Motion valeurs républicaines

 

A travers la mondialisation, une conception libérale de la société s’affirme dans des instances décisionnelles européennes et mondiales. Cette logique nourrit les projets des différents gouvernements et du gouvernement français en particulier.

Le mouvement qui s’exprime à ce jour dans la rue est porté par de nombreux enseignants qui affirment ainsi leur désaccord quant à ces projets. Cette situation n’est pas sans poser un certain nombre d’interrogations quant à la place de l’école dans la République et aux valeurs qui la constituent.

 

Le congrès a constaté une transformation de l’école qui n’est plus le lieu de la transmission des savoirs. L’école traverse une crise profonde : massification et manque de moyens, réformes pédagogiques en casacade sont quelques-unes des causes de cette crise. Les missions de l’école sont détournées au profit d’intérêts mercantiles ou religieux. Face à ces dérives, la commission propose le retour à une véritable école républicaine, seule moteur de la construction sociale.

 

 

Qu’est ce que l’école républicaine ?

 

L’école publique est une institution de la République dont les valeurs - Égalité, Fraternité et Liberté - doivent être réaffirmées avec force. Ces valeurs impliquent le maintien d’un service public national et laïc d’éducation. La régionalisation va à l’encontre de celles-ci : c’est une véritable remise en cause de la dimension nationale des diplômes et de l’égalité d’accès à l’école.

 

Quelles missions pour l’école républicaine ?

 

L’accès au savoir au plus haut niveau est la seule réponse pour une véritable intégration citoyenne. Transmission des savoirs et laïcité sont le creuset de la République.

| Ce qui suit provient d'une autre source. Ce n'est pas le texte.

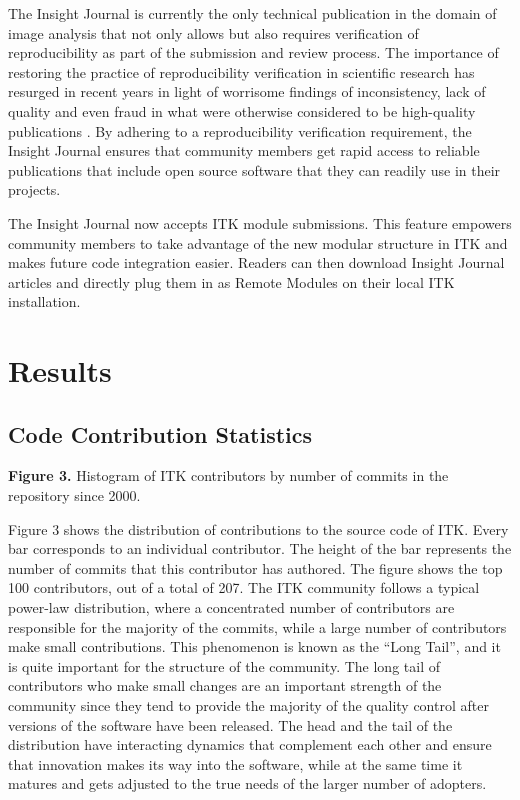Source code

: \documentclass{frontiersENG} %
\begin{document}
The Insight Journal is currently the only technical publication in the domain
of image analysis that not only allows but also requires verification of
reproducibility as part of the submission and review process. The importance of
restoring the practice of reproducibility verification in scientific research
has resurged in recent years in light of worrisome findings of inconsistency,
lack of quality and even fraud in what were otherwise considered to be
high-quality publications \cite{Begley2012}. By adhering to a reproducibility
verification requirement, the Insight Journal ensures that community members
get rapid access to reliable publications that include open source software
that they can readily use in their projects.

The Insight Journal now accepts ITK module submissions. This feature empowers
community members to take advantage of the new modular structure in ITK and
makes future code integration easier. Readers can then download Insight Journal
articles and directly plug them in as Remote Modules on their local ITK
installation.




\section{Results}


\subsection{Code Contribution Statistics}

\textbf{Figure 3. }{Histogram of ITK contributors by number of commits in the repository since 2000.}\label{fig:03}

Figure 3 shows the distribution of contributions to the source code of ITK.
Every bar corresponds to an individual contributor. The height of the bar
represents the number of commits that this contributor has authored.  The
figure shows the top 100 contributors, out of a total of 207. The ITK community
follows a typical power-law distribution, where a concentrated number of
contributors are responsible for the majority of the commits, while a large
number of contributors make small contributions.  This phenomenon is known as
the ``Long Tail'', and it is quite important for the structure of the
community. The long tail of contributors who make small changes are an
important strength of the community since they tend to provide the majority of
the quality control after versions of the software have been released. The head
and the tail of the distribution have interacting dynamics that complement each
other and ensure that innovation makes its way into the software, while at the
same time it matures and gets adjusted to the true needs of the larger number
of adopters.
\end{document}

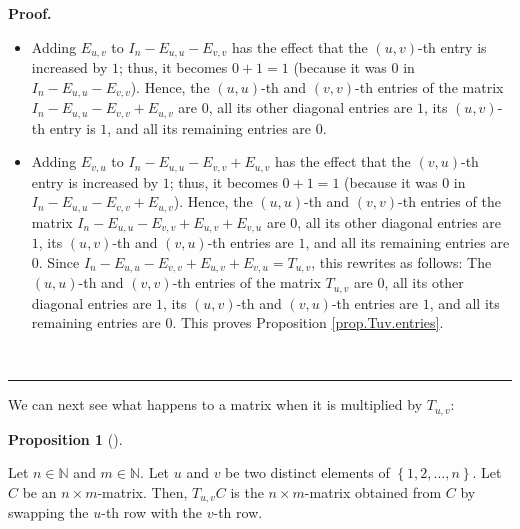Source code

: \documentclass[numbers=enddot,12pt,final,onecolumn,notitlepage]{scrartcl}%
\theoremstyle{definition}
\newtheorem{prop}[theo]{Proposition}
\newenvironment{proposition}[1][]
{\begin{prop}[#1]\begin{leftbar}}
{\end{leftbar}\end{prop}}
\newenvironment{proof}[1][Proof]{\noindent\textbf{#1.} }{\ \rule{0.5em}{0.5em}}
\begin{document}
\begin{proof}
\begin{itemize}
\item Adding $E_{u,v}$ to $I_{n}-E_{u,u}-E_{v,v}$ has the effect that the
$\left(  u,v\right)  $-th entry is increased by $1$; thus, it becomes $0+1=1$
(because it was $0$ in $I_{n}-E_{u,u}-E_{v,v}$). Hence, the $\left(
u,u\right)  $-th and $\left(  v,v\right)  $-th entries of the matrix
$I_{n}-E_{u,u}-E_{v,v}+E_{u,v}$ are $0$, all its other diagonal entries are
$1$, its $\left(  u,v\right)  $-th entry is $1$, and all its remaining entries
are $0$.

\item Adding $E_{v,u}$ to $I_{n}-E_{u,u}-E_{v,v}+E_{u,v}$ has the effect that
the $\left(  v,u\right)  $-th entry is increased by $1$; thus, it becomes
$0+1=1$ (because it was $0$ in $I_{n}-E_{u,u}-E_{v,v}+E_{u,v}$). Hence, the
$\left(  u,u\right)  $-th and $\left(  v,v\right)  $-th entries of the matrix
$I_{n}-E_{u,u}-E_{v,v}+E_{u,v}+E_{v,u}$ are $0$, all its other diagonal
entries are $1$, its $\left(  u,v\right)  $-th and $\left(  v,u\right)  $-th
entries are $1$, and all its remaining entries are $0$. Since $I_{n}%
-E_{u,u}-E_{v,v}+E_{u,v}+E_{v,u}=T_{u,v}$, this rewrites as follows: The
$\left(  u,u\right)  $-th and $\left(  v,v\right)  $-th entries of the matrix
$T_{u,v}$ are $0$, all its other diagonal entries are $1$, its $\left(
u,v\right)  $-th and $\left(  v,u\right)  $-th entries are $1$, and all its
remaining entries are $0$. This proves Proposition \ref{prop.Tuv.entries}.
\end{itemize}
\end{proof}

We can next see what happens to a matrix when it is multiplied by $T_{u,v}$:

\begin{proposition}
\label{prop.Tuv.laction}Let $n\in\mathbb{N}$ and $m\in\mathbb{N}$. Let $u$ and
$v$ be two distinct elements of $\left\{  1,2,\ldots,n\right\}  $. Let $C$ be
an $n\times m$-matrix. Then, $T_{u,v}C$ is the $n\times m$-matrix obtained
from $C$ by swapping the $u$-th row with the $v$-th row.
\end{proposition}
\end{document}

L’établissement doit intégrer la’appentissage fde la démocratie permettant aux élèves d’assumer pleinement leur citoyenneté notamment dans le lycée aux travers du CVL, élections des délégués de classe, conseil des délégués, conseil d’administration

Chaque jeune a le droit à une scolarité qui débouche sur une formation et un diplôme national. L’Etat doit offrir à tous la garantie de l’égalité, du droit d’aller à l’école et du droit des femmes en particulier, droit qui passe par l’accès au savoir, seule condition de l’émancipation.

Le congrès donne mandat au SNUEP pour créer deux commissions : une commission femmes, et une commission droits et libertés.

 

Laïcité

 

La question de la laïcité est plus que jamais d’actualité. Le congrès réaffirme l’absolue nécessité de maintenir une laïcité institutionnelle garante d’une indépendance totale des emprises religieuses, sectaires et  économiques. L’engagement et la responsabilité de l’Etat doivent s’exprimer dans un cadre législatif  strict pour éviter de renvoyer le traitement de cette question au niveau local.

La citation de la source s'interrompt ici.